══ Records for the task ══

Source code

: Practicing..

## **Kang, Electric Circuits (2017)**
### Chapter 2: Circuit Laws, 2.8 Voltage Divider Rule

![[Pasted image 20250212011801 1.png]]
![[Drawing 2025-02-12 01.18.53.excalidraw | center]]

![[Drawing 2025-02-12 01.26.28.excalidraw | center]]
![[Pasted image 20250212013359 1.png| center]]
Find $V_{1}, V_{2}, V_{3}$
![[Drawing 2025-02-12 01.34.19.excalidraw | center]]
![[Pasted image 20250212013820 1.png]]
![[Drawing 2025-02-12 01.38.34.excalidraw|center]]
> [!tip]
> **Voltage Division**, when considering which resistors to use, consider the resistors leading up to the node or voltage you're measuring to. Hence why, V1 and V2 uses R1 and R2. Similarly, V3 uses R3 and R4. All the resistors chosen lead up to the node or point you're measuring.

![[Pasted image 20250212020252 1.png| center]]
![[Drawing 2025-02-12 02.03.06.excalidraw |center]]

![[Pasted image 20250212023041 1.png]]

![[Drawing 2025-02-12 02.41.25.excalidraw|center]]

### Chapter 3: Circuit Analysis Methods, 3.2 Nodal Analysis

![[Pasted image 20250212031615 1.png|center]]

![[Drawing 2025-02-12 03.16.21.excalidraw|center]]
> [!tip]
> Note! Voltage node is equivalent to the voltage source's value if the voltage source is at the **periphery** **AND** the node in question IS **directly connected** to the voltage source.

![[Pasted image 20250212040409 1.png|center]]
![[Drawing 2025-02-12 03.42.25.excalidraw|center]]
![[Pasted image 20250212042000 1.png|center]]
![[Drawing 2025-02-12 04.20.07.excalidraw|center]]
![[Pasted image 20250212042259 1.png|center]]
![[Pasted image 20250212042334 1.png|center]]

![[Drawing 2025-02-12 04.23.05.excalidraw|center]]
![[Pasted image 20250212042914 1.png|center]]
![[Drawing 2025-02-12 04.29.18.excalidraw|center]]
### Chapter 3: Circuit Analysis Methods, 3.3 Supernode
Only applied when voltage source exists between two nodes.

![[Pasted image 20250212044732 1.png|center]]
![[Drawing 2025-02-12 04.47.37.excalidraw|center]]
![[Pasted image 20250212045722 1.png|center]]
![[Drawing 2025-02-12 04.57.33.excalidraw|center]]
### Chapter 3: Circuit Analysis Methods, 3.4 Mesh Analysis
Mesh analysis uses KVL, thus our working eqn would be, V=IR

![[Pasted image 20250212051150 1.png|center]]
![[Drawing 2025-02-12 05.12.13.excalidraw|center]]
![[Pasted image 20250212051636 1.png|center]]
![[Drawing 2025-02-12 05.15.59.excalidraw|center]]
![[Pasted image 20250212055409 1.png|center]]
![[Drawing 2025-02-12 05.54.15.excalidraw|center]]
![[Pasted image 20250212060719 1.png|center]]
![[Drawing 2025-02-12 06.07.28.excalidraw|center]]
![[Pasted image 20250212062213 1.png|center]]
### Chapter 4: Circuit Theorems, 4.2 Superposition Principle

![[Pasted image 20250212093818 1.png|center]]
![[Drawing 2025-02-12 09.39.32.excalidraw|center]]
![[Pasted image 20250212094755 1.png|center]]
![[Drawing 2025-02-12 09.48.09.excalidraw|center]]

═══

*Description of the task*: Transcribe every entry exactly.

*Answer for this exercise*:
Source code

: Practicing..

## **Kang, Electric Circuits (2017)**
### Chapter 2: Circuit Laws, 2.8 Voltage Divider Rule

![[Pasted image 20250212011801 1.png]]
![[Drawing 2025-02-12 01.18.53.excalidraw | center]]

![[Drawing 2025-02-12 01.26.28.excalidraw | center]]
![[Pasted image 20250212013359 1.png| center]]
Find $V_{1}, V_{2}, V_{3}$
![[Drawing 2025-02-12 01.34.19.excalidraw | center]]
![[Pasted image 20250212013820 1.png]]
![[Drawing 2025-02-12 01.38.34.excalidraw|center]]
> [!tip]
> **Voltage Division**, when considering which resistors to use, consider the resistors leading up to the node or voltage you're measuring to. Hence why, V1 and V2 uses R1 and R2. Similarly, V3 uses R3 and R4. All the resistors chosen lead up to the node or point you're measuring.

![[Pasted image 20250212020252 1.png| center]]
![[Drawing 2025-02-12 02.03.06.excalidraw |center]]

![[Pasted image 20250212023041 1.png]]

![[Drawing 2025-02-12 02.41.25.excalidraw|center]]

### Chapter 3: Circuit Analysis Methods, 3.2 Nodal Analysis

![[Pasted image 20250212031615 1.png|center]]

![[Drawing 2025-02-12 03.16.21.excalidraw|center]]
> [!tip]
> Note! Voltage node is equivalent to the voltage source's value if the voltage source is at the **periphery** **AND** the node in question IS **directly connected** to the voltage source.

![[Pasted image 20250212040409 1.png|center]]
![[Drawing 2025-02-12 03.42.25.excalidraw|center]]
![[Pasted image 20250212042000 1.png|center]]
![[Drawing 2025-02-12 04.20.07.excalidraw|center]]
![[Pasted image 20250212042259 1.png|center]]
![[Pasted image 20250212042334 1.png|center]]

![[Drawing 2025-02-12 04.23.05.excalidraw|center]]
![[Pasted image 20250212042914 1.png|center]]
![[Drawing 2025-02-12 04.29.18.excalidraw|center]]
### Chapter 3: Circuit Analysis Methods, 3.3 Supernode
Only applied when voltage source exists between two nodes.

![[Pasted image 20250212044732 1.png|center]]
![[Drawing 2025-02-12 04.47.37.excalidraw|center]]
![[Pasted image 20250212045722 1.png|center]]
![[Drawing 2025-02-12 04.57.33.excalidraw|center]]
### Chapter 3: Circuit Analysis Methods, 3.4 Mesh Analysis
Mesh analysis uses KVL, thus our working eqn would be, V=IR

![[Pasted image 20250212051150 1.png|center]]
![[Drawing 2025-02-12 05.12.13.excalidraw|center]]
![[Pasted image 20250212051636 1.png|center]]
![[Drawing 2025-02-12 05.15.59.excalidraw|center]]
![[Pasted image 20250212055409 1.png|center]]
![[Drawing 2025-02-12 05.54.15.excalidraw|center]]
![[Pasted image 20250212060719 1.png|center]]
![[Drawing 2025-02-12 06.07.28.excalidraw|center]]
![[Pasted image 20250212062213 1.png|center]]
### Chapter 4: Circuit Theorems, 4.2 Superposition Principle

![[Pasted image 20250212093818 1.png|center]]
![[Drawing 2025-02-12 09.39.32.excalidraw|center]]
![[Pasted image 20250212094755 1.png|center]]
![[Drawing 2025-02-12 09.48.09.excalidraw|center]]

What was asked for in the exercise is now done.